The Database
MySQL scripts cars_for_sale.sql and car_details.sql containing the data to use for this task have been supplied. To complete this task, you need to first create a database called inb104 and two tables called cars_for_sale and car_details. how to enter data into the two tables by using the supplied scripts. (Note that the supplied scripts are not database 'dumps', so you cannot just 'import' the whole database. You need to manually set up the database first and then run the scripts.) The two tables you must create in the inb104 database must contain the following fields. For the cars_for_sale table:
CarId VARCHAR(45)
make VARCHAR(45)
model VARCHAR(45)
For the car_details table:
CarId VARCHAR(45)
seriesyear VARCHAR(45)
price INT(11)
kilometres VARCHAR(45)
color VARCHAR(100)
transmission VARCHAR(45)
CarId is the Primary Key for both tables.
As usual we have supplied Python 'question' template files for you to complete, containing unit tests that your functions must pass. You should rename these files, removing the "_Q" suffixes, and complete your solutions in the places indicated.
Specific Tasks
The specific things you must do to complete this portfolio task are as follows.
1. Create a database named inb104 containing two tables called cars_for_sale and car_details, as explained above, to import the data into.
2. Import the vehicle data via the cars_for_sale.sql and car_details.sql scripts.
3. Write a Python function named top_N_makes(N) that extract the number of occurrences of each make in the car dataset and prints the top N most frequent makes together with their corresponding number of occurrences, one make per line. Parameter N indicates the number of makes to be printed.

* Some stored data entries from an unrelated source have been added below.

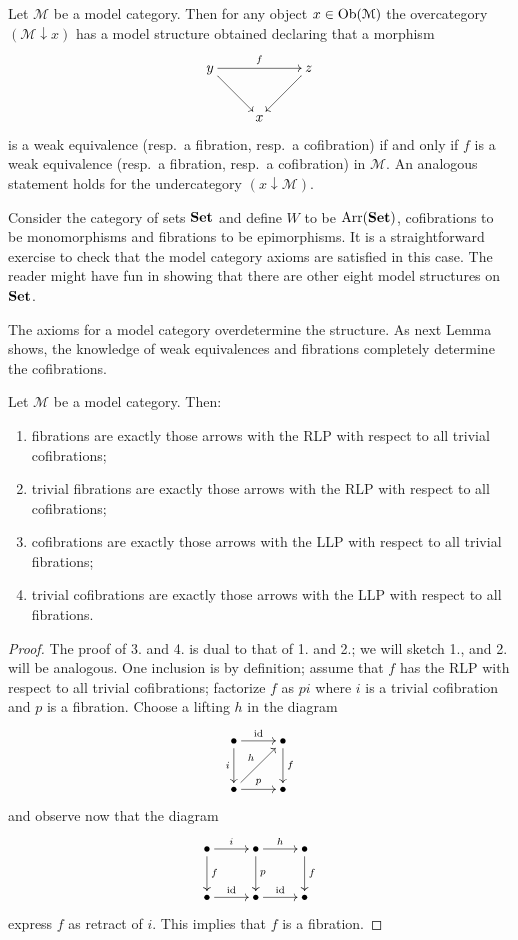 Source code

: \begin{refsection}
\begin{eg} \label{eg model structure overcategories}
Let $\mathcal M$ be a model category. Then for any object $x \in \operatorname{Ob}(\mathcal M)$ the overcategory $(\mathcal M \downarrow x)$ has a model structure obtained declaring that a morphism
\[
\xymatrix{
y \ar[rr]^f \ar[dr] & & z \ar[dl] \\ & x
}
\]
is a weak equivalence (resp.\ a fibration, resp.\ a cofibration) if and only if $f$ is a weak equivalence (resp.\ a fibration, resp.\ a cofibration) in $\mathcal M$. An analogous statement holds for the undercategory $(x \downarrow \mathcal M)$.
\end{eg}

\begin{eg} \label{eg model structure set}
Consider the category of sets $\mathbf{Set}$ and define $W$ to be $\mathrm{Arr}(\mathbf{Set})$, cofibrations to be monomorphisms and fibrations to be epimorphisms. It is a straightforward exercise to check that the model category axioms are satisfied in this case. The reader might have fun in showing that there are other eight model structures on $\mathbf{Set}$.
\end{eg}

The axioms for a model category overdetermine the structure. As next Lemma shows, the knowledge of weak equivalences and fibrations completely determine the cofibrations.

\begin{lemma}
Let $\mathcal M$ be a model category. Then:
\begin{enumerate}
\item fibrations are exactly those arrows with the RLP with respect to all trivial cofibrations;
\item trivial fibrations are exactly those arrows with the RLP with respect to all cofibrations;
\item cofibrations are exactly those arrows with the LLP with respect to all trivial fibrations;
\item trivial cofibrations are exactly those arrows with the LLP with respect to all fibrations.
\end{enumerate}
\end{lemma}

\begin{proof}
The proof of 3. and 4. is dual to that of 1. and 2.; we will sketch 1., and 2. will be analogous. One inclusion is by definition; assume that $f$ has the RLP with respect to all trivial cofibrations; factorize $f$ as $pi$ where $i$ is a trivial cofibration and $p$ is a fibration. Choose a lifting $h$ in the diagram
\[
\xymatrix{
\bullet \ar[r]^{\mathrm{id}} \ar[d]_i & \bullet \ar[d]^f \\ \bullet \ar[r]^p \ar[ur]^h & \bullet
}
\]
and observe now that the diagram
\[
\xymatrix{
\bullet \ar[r]^i \ar[d]^f & \bullet \ar[d]^p \ar[r]^h & \bullet \ar[d]^f \\ \bullet \ar[r]^{\mathrm{id}} & \bullet \ar[r]^{\mathrm{id}} & \bullet
}
\]
express $f$ as retract of $i$. This implies that $f$ is a fibration.
\end{proof}


\end{refsection}
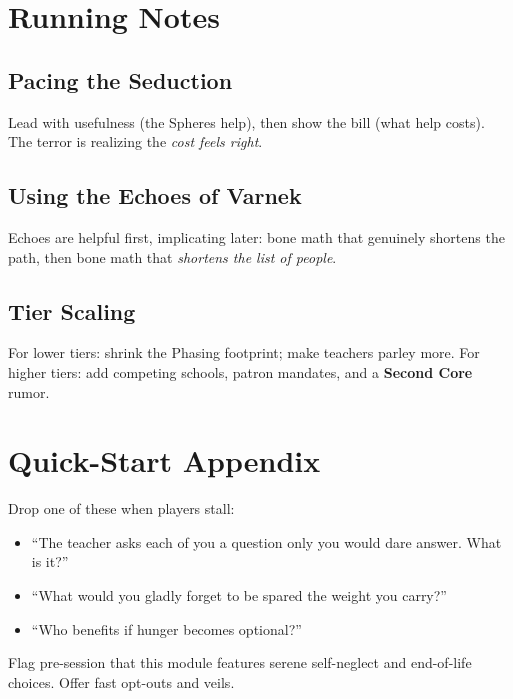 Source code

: \documentclass[11pt,twoside]{book}
\newcommand{\Mechanic}[2]{%
  \begin{mechanicbox}[frametitle={#1}]
    #2
  \end{mechanicbox}
}
\begin{document}
\chapter{Running Notes}

\section*{Pacing the Seduction}
Lead with usefulness (the Spheres help), then show the bill (what help costs). The terror is realizing the \emph{cost feels right}.

\section*{Using the Echoes of Varnek}
Echoes are helpful first, implicating later: bone math that genuinely shortens the path, then bone math that \emph{shortens the list of people}.

\section*{Tier Scaling}
For lower tiers: shrink the Phasing footprint; make teachers parley more. For higher tiers: add competing schools, patron mandates, and a \textbf{Second Core} rumor.

\chapter{Quick-Start Appendix}

\Mechanic{Checkpoint Prompts}{
Drop one of these when players stall:
\begin{itemize}[leftmargin=*]
  \item ``The teacher asks each of you a question only you would dare answer. What is it?''
  \item ``What would you gladly forget to be spared the weight you carry?''
  \item ``Who benefits if hunger becomes optional?''
\end{itemize}
}

\Mechanic{Table Safety}{
Flag pre-session that this module features serene self-neglect and end-of-life choices. Offer fast opt-outs and veils.
}
\end{document}
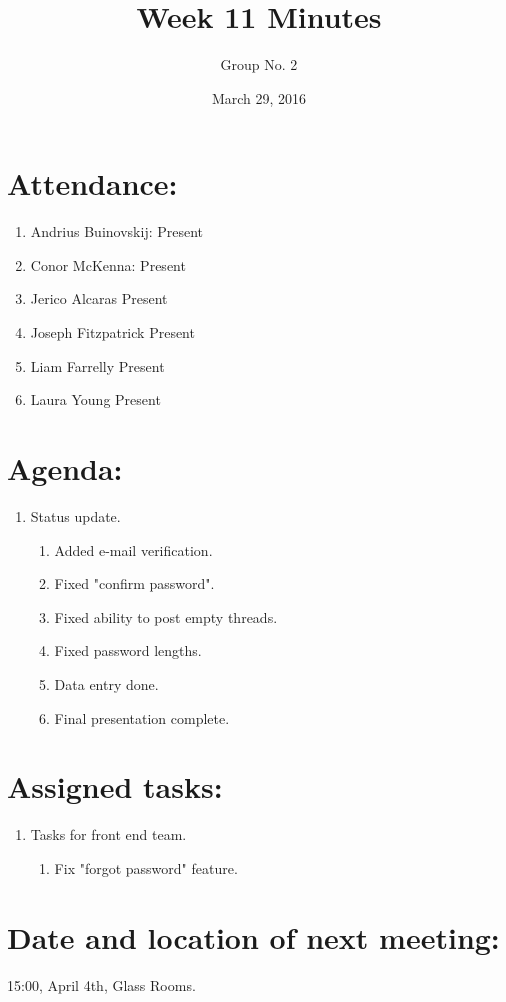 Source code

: \documentclass[a4paper, 12pt]{article}
\begin{document}
\title{Week 11 Minutes}
\author{Group No. 2}
\date{March 29, 2016}
\maketitle

	\section{Attendance:}
		\begin{enumerate}[label*=\arabic*.]
			\item Andrius Buinovskij:	\dotfill Present
			\item Conor McKenna:		\dotfill Present
			\item Jerico Alcaras		\dotfill Present
			\item Joseph Fitzpatrick	\dotfill Present
			\item Liam Farrelly		\dotfill Present
			\item Laura Young		\dotfill Present
		\end{enumerate}

	\section{Agenda:}
		\begin{enumerate}[label*=\arabic*.]
			\item Status update.
				\begin{enumerate}[label*=\arabic*.]
					\item Added e-mail verification.
					\item Fixed "confirm password".
					\item Fixed ability to post empty threads.
					\item Fixed password lengths.
					\item Data entry done.
					\item Final presentation complete.
				\end{enumerate}
		\end{enumerate}

	\newpage
	\section{Assigned tasks:}
		\begin{enumerate}[label*=\arabic*.]
			\item Tasks for front end team.
			\begin{enumerate}[label*=\arabic*.]
				\item Fix "forgot password" feature.
			\end{enumerate}
		\end{enumerate}

	\section{Date and location of next meeting:}
		15:00, April 4th, Glass Rooms.
\end{document}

For example, if BMW appears in 100 rows in the table cars_for_sale, its frequency will be 100. If BMW and KIA are the top two most frequent makes, occurring 100 and 89 times, respectively, your function is expected to produce the following result for the function call top_N_makes(2).
>>> top_N_makes(2)
BMW 100
KIA 89
Note that if more results are requested than there are distinct makes in the database then all makes must be listed. Also note that if two makes have the same frequency of occurrence then they should appear alphabetically.